Check each line of the data below for the word "approve", then extract the ones that have it.

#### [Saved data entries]
————

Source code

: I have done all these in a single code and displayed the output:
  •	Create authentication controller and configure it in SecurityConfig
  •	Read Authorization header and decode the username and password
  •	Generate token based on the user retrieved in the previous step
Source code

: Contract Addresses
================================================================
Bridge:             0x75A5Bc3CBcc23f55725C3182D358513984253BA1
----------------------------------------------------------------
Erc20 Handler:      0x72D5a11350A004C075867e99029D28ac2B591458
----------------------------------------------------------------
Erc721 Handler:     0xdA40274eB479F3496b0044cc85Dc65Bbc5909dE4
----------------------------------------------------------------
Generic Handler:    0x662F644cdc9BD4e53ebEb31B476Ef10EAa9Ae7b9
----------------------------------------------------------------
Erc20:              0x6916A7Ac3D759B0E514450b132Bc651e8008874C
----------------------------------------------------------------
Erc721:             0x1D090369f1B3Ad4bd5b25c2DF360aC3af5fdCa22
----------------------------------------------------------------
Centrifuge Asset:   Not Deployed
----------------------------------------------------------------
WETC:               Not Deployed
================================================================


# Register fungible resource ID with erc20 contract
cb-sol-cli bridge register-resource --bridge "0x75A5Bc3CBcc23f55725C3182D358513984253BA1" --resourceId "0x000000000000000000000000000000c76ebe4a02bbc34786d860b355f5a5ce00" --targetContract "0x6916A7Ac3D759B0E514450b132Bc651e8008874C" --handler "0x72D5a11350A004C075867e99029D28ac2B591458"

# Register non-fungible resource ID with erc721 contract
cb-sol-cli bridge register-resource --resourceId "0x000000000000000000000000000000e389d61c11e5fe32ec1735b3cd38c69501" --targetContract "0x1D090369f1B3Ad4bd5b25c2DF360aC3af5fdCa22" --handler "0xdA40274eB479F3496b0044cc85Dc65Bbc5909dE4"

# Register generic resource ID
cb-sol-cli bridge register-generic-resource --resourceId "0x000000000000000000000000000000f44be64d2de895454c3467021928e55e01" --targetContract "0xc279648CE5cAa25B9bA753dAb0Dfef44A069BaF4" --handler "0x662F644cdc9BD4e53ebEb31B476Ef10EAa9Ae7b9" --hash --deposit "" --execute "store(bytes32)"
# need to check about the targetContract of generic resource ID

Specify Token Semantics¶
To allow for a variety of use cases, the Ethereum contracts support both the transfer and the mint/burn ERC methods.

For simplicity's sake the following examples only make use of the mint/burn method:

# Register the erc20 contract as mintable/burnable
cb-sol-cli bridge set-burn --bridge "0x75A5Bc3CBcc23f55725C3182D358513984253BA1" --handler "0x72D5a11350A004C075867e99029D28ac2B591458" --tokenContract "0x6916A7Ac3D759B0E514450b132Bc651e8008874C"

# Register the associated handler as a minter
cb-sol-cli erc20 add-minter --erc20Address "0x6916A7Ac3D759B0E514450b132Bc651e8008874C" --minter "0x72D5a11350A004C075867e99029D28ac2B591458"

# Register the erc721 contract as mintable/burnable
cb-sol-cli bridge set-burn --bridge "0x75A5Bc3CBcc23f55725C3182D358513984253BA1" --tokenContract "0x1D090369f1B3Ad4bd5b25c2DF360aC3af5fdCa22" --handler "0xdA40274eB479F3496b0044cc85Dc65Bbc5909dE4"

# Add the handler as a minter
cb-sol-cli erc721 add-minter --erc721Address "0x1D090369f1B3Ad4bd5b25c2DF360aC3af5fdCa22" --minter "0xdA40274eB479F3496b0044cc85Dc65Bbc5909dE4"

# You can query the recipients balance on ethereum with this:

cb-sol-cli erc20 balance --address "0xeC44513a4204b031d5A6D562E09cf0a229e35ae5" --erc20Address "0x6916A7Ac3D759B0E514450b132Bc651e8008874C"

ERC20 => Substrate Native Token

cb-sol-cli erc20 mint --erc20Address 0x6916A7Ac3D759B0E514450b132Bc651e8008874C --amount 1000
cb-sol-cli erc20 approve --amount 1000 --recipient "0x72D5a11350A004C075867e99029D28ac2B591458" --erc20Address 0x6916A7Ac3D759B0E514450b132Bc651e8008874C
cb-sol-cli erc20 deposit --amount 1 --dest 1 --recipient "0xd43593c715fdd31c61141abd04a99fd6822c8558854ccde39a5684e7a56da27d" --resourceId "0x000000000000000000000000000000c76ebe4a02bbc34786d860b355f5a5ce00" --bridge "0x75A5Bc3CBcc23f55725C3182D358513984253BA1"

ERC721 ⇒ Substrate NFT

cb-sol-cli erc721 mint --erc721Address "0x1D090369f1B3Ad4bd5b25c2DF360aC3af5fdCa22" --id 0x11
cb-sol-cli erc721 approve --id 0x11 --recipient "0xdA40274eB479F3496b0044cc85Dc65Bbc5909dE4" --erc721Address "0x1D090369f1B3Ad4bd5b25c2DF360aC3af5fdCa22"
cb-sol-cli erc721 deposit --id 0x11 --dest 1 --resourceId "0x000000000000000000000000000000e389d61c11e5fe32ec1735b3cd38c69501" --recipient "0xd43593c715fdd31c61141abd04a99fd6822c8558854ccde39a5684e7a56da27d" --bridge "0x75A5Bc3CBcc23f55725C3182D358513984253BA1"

————

#### [Answer section]
cb-sol-cli erc20 approve --amount 1000 --recipient "0x72D5a11350A004C075867e99029D28ac2B591458" --erc20Address 0x6916A7Ac3D759B0E514450b132Bc651e8008874C
cb-sol-cli erc721 approve --id 0x11 --recipient "0xdA40274eB479F3496b0044cc85Dc65Bbc5909dE4" --erc721Address "0x1D090369f1B3Ad4bd5b25c2DF360aC3af5fdCa22"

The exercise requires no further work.